Life: Yes, people DO want you to fail… Part 2

Back in June, I had mentioned some interactions with people in the past – people who, essentially, wanted me to fail. It’s unfortunate, but that’s just how some people are. You just have to accept that fact and deal with it.

Today, here’s a sequel. This can also be titled “Reason No. 3,252 Why I Don’t Like Teachers” – but the title above is fitting.

Anyway, here’s some background. This was some time ago. Knowing how passionate and dedicated I was in my classes, the director at the private college called me in for a meeting one afternoon.

She told me something along these lines: “Look, you’re amazing and you really care for our students – it’s obvious… I would like you to continue doing what you’re doing – but at the same time, I would like you to learn how to teach other courses so that you can be No. 2 behind [the principal, who’s also the No. 1 instructor in the school].”

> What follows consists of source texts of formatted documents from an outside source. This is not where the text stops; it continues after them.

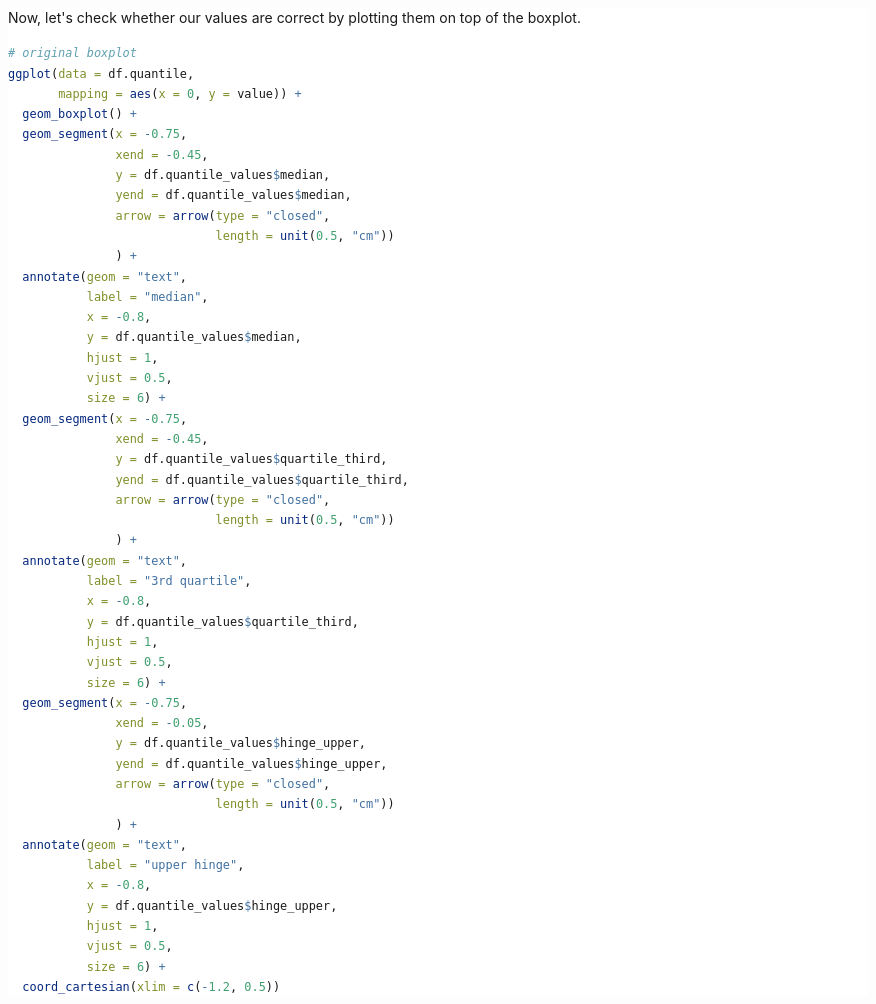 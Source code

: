 Now, let's check whether our values are correct by plotting them on top of the boxplot. 


```r
# original boxplot 
ggplot(data = df.quantile,
       mapping = aes(x = 0, y = value)) +
  geom_boxplot() +
  geom_segment(x = -0.75,
               xend = -0.45,
               y = df.quantile_values$median,
               yend = df.quantile_values$median,
               arrow = arrow(type = "closed",
                             length = unit(0.5, "cm"))
               ) +
  annotate(geom = "text",
           label = "median",
           x = -0.8,
           y = df.quantile_values$median,
           hjust = 1,
           vjust = 0.5,
           size = 6) +
  geom_segment(x = -0.75,
               xend = -0.45,
               y = df.quantile_values$quartile_third,
               yend = df.quantile_values$quartile_third,
               arrow = arrow(type = "closed",
                             length = unit(0.5, "cm"))
               ) +
  annotate(geom = "text",
           label = "3rd quartile",
           x = -0.8,
           y = df.quantile_values$quartile_third,
           hjust = 1,
           vjust = 0.5,
           size = 6) +
  geom_segment(x = -0.75,
               xend = -0.05,
               y = df.quantile_values$hinge_upper,
               yend = df.quantile_values$hinge_upper,
               arrow = arrow(type = "closed",
                             length = unit(0.5, "cm"))
               ) +
  annotate(geom = "text",
           label = "upper hinge",
           x = -0.8,
           y = df.quantile_values$hinge_upper,
           hjust = 1,
           vjust = 0.5,
           size = 6) +
  coord_cartesian(xlim = c(-1.2, 0.5))
```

The director mentioned that principal/No. 1 instructor – essentially the head teacher – by name, but for the purposes of this post I will not name any names, so that’s why I put that part in brackets.

Okay, I took her words to heart, and several days later I approached the principal/No. 1 instructor to inquire about one of the courses he was teaching. I explained the conversation I had with the director, and I expressed interest in knowing more about one particular course he was teaching.

His response? “Well, this reminds me of the time a former student thought that by watching eight hours of tennis, he was going to become a Wimbledon pro.”

All right – obviously, there was some lack of communication on the part of the director and the principal/No. 1 instructor. There was no professional development available at this college, but since the director told me, face to face, to learn how to teach additional courses – to be No. 2 behind the principal… who better to consult than the principal himself?

I mean, perhaps the two of them did not talk this over – but I wasn’t privy to the communications they had. That really was none of my business. I merely was trying to follow up because of what the director told me. I waited several days before approaching the principal. And hey, since his title was “principal,” you would think he would perform the responsibilities that came with that title?

Getting back to that conversation, I laughed it off and responded that he wasn’t really comparing me to a student he didn’t like, was he? I didn’t feel the analogy fit in that situation. I even offered to sit in and observe some of his classes if that might be better.

All he did was scoff and continue to be rude, refusing to take back his comment about the tennis-watching student. I mean, just another example of a fellow instructor not wanting to help out to make the college be more efficient.

…and an example of how people simply would rather you fail.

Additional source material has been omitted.